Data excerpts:
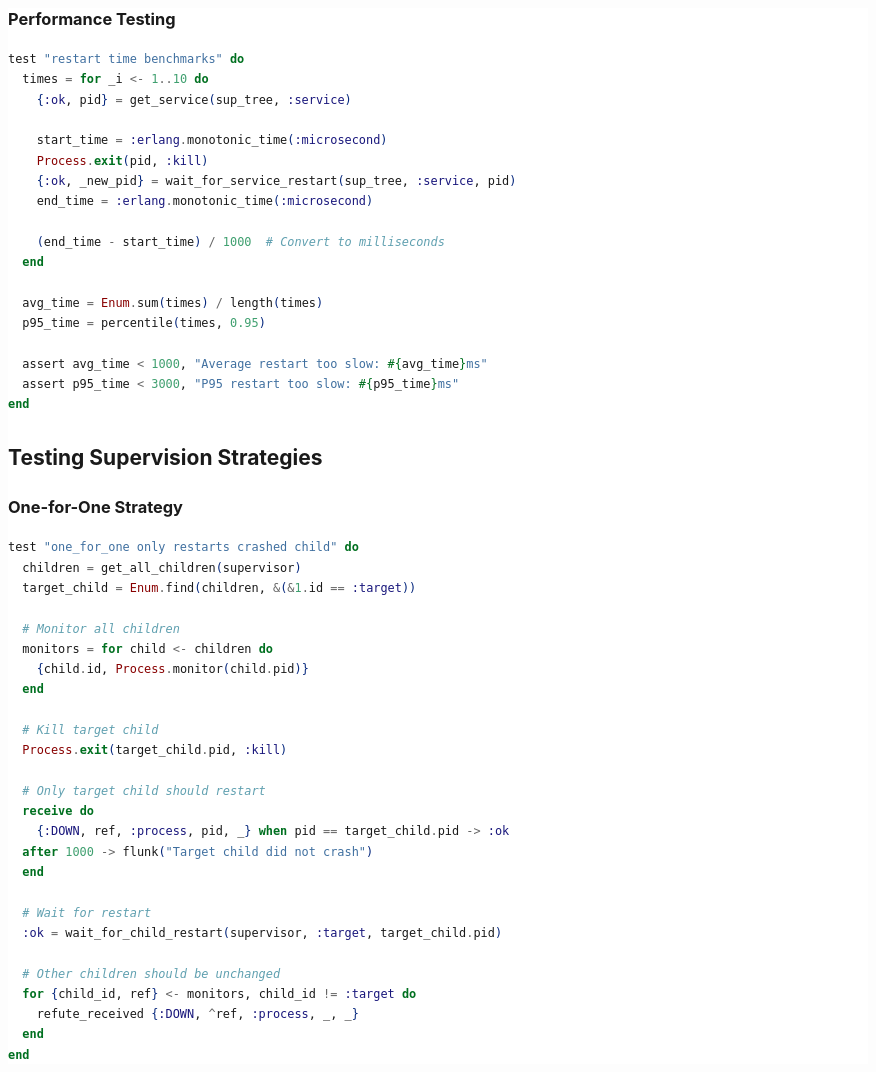### Performance Testing
```elixir
test "restart time benchmarks" do
  times = for _i <- 1..10 do
    {:ok, pid} = get_service(sup_tree, :service)
    
    start_time = :erlang.monotonic_time(:microsecond)
    Process.exit(pid, :kill)
    {:ok, _new_pid} = wait_for_service_restart(sup_tree, :service, pid)
    end_time = :erlang.monotonic_time(:microsecond)
    
    (end_time - start_time) / 1000  # Convert to milliseconds
  end
  
  avg_time = Enum.sum(times) / length(times)
  p95_time = percentile(times, 0.95)
  
  assert avg_time < 1000, "Average restart too slow: #{avg_time}ms"
  assert p95_time < 3000, "P95 restart too slow: #{p95_time}ms"
end
```

## Testing Supervision Strategies

### One-for-One Strategy
```elixir
test "one_for_one only restarts crashed child" do
  children = get_all_children(supervisor)
  target_child = Enum.find(children, &(&1.id == :target))
  
  # Monitor all children
  monitors = for child <- children do
    {child.id, Process.monitor(child.pid)}
  end
  
  # Kill target child
  Process.exit(target_child.pid, :kill)
  
  # Only target child should restart
  receive do
    {:DOWN, ref, :process, pid, _} when pid == target_child.pid -> :ok
  after 1000 -> flunk("Target child did not crash")
  end
  
  # Wait for restart
  :ok = wait_for_child_restart(supervisor, :target, target_child.pid)
  
  # Other children should be unchanged
  for {child_id, ref} <- monitors, child_id != :target do
    refute_received {:DOWN, ^ref, :process, _, _}
  end
end
```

• _INSTRUCTIONS FOR THE TASK_:
Find "monitors" in the preceding records. Copy each line that holds it.

• _RESULT OF THE TASK_:
  monitors = for child <- children do
  for {child_id, ref} <- monitors, child_id != :target do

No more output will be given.